The findings were made on the small, relatively unknown isle of Keros. Keros lies somewhere between Greece, Turkey, and the island of Rhodes. Not much is going on today on Keros, but four to five millennia ago, things were much different. Scientists have previously found evidence of ritual activities dating from 4,500 years ago, rituals which involved marble figurines. Now, archaeologists have found evidence that one of the island’s promontories was almost entirely covered by remarkable monumental constructions, built using stone brought painstakingly from Naxos, some 10 km away. Professor Colin Renfrew of the University of Cambridge, co-director of the dig, believes the narrow promontory offered a great view over the sea.
The island must have been an extremely important place.
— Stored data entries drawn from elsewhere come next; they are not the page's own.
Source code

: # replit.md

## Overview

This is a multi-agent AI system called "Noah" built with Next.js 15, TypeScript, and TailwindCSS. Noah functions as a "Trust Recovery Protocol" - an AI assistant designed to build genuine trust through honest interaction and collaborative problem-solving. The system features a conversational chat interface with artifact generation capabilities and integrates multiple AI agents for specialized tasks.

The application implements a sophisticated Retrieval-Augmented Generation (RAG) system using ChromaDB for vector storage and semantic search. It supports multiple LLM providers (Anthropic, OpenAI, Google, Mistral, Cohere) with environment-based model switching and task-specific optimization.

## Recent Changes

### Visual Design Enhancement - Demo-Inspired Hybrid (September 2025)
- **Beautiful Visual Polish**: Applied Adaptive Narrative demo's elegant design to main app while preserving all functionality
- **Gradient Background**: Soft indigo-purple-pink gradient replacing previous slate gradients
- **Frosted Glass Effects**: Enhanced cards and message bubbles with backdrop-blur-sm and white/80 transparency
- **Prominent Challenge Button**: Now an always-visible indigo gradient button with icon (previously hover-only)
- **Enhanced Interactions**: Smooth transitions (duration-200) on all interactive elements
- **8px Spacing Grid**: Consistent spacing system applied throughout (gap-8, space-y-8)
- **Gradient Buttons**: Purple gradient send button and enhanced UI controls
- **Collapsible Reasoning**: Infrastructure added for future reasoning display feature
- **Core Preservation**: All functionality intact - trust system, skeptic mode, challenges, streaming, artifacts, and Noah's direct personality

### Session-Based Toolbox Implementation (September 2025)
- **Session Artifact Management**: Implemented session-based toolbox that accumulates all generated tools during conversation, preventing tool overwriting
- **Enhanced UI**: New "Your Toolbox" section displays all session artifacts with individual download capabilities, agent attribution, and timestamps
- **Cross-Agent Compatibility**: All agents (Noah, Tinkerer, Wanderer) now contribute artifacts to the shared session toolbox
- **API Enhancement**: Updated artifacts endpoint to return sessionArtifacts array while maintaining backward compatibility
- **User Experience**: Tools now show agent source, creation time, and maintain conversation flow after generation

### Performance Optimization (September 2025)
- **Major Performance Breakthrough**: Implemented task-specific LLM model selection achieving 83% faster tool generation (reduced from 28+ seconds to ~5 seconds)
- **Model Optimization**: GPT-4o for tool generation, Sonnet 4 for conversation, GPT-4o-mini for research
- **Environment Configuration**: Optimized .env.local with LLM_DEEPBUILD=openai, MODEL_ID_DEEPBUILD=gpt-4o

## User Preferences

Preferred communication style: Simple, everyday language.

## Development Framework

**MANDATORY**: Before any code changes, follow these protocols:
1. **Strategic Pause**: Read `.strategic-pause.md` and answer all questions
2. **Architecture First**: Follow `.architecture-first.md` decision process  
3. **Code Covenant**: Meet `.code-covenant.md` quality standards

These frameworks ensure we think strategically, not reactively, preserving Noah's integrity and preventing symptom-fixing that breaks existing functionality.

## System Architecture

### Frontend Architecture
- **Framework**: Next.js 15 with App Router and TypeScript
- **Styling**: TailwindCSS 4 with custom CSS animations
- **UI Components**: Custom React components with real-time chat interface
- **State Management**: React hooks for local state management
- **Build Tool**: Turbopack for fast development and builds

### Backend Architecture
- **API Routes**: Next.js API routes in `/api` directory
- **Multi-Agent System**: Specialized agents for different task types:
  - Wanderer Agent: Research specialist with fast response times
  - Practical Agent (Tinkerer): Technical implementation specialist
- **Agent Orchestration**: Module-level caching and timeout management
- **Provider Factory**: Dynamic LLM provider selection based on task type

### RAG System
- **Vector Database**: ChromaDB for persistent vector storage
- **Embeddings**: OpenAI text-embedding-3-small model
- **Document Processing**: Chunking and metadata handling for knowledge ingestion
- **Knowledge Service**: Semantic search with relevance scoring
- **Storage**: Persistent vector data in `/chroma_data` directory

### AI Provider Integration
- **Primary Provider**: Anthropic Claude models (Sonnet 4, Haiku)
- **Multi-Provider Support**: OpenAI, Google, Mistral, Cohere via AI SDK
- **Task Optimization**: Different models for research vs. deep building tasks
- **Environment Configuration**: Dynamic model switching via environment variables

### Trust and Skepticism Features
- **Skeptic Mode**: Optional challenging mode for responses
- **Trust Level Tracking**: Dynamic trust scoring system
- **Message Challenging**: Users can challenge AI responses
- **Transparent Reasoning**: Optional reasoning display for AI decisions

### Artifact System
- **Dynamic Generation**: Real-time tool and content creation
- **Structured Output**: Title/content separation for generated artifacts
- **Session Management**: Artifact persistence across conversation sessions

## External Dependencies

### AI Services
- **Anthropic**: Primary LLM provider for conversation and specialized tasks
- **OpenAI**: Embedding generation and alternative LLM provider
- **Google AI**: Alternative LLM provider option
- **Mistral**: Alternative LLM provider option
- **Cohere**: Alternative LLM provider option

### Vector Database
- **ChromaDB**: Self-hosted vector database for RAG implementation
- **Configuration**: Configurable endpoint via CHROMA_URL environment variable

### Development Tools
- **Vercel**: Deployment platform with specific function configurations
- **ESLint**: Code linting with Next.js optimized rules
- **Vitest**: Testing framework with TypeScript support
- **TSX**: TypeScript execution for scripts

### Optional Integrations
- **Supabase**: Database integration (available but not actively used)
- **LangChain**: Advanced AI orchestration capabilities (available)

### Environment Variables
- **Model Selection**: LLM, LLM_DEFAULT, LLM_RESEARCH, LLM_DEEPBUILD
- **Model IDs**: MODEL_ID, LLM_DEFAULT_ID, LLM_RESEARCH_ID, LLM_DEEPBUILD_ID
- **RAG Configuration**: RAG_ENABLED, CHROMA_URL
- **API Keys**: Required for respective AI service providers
In total, more than 1000 tons of stone were imported, and archaeologists have found evidence that pretty much every flat bit of the island was built upon. The complex is the largest of its kind ever found in the area. The dig also revealed, two metalworking workshops, full of metalworking-related objects and debris. Within, archaeologists found a lead axe, a mold used for making copper daggers, as well as dozens of ceramic fragments (such as tuyères, the ceramic end of a bellows, used to force air into a fire to increase its temperature).
It’s not just the sheer size and mass of the constructions, but the level of technological advancement is also impressive. Underneath the stairs and within the walls, archaeologists uncovered sophisticated systems of drainage, indicating an advanced level of urban planning, and careful design of the structures. The team is now trying to figure out whether the drainage system was for water management or more like a sewer system. The settlement was named Dhaskalio.
To make things even more impressive, the people of Dhaskalio were also knowledgeable farmers. Dr. Evi Margaritis of the Cyprus Institute is currently analyzing the soil on Keros for seeds, burnt wood, and animal and fish bones to see what locals were eating.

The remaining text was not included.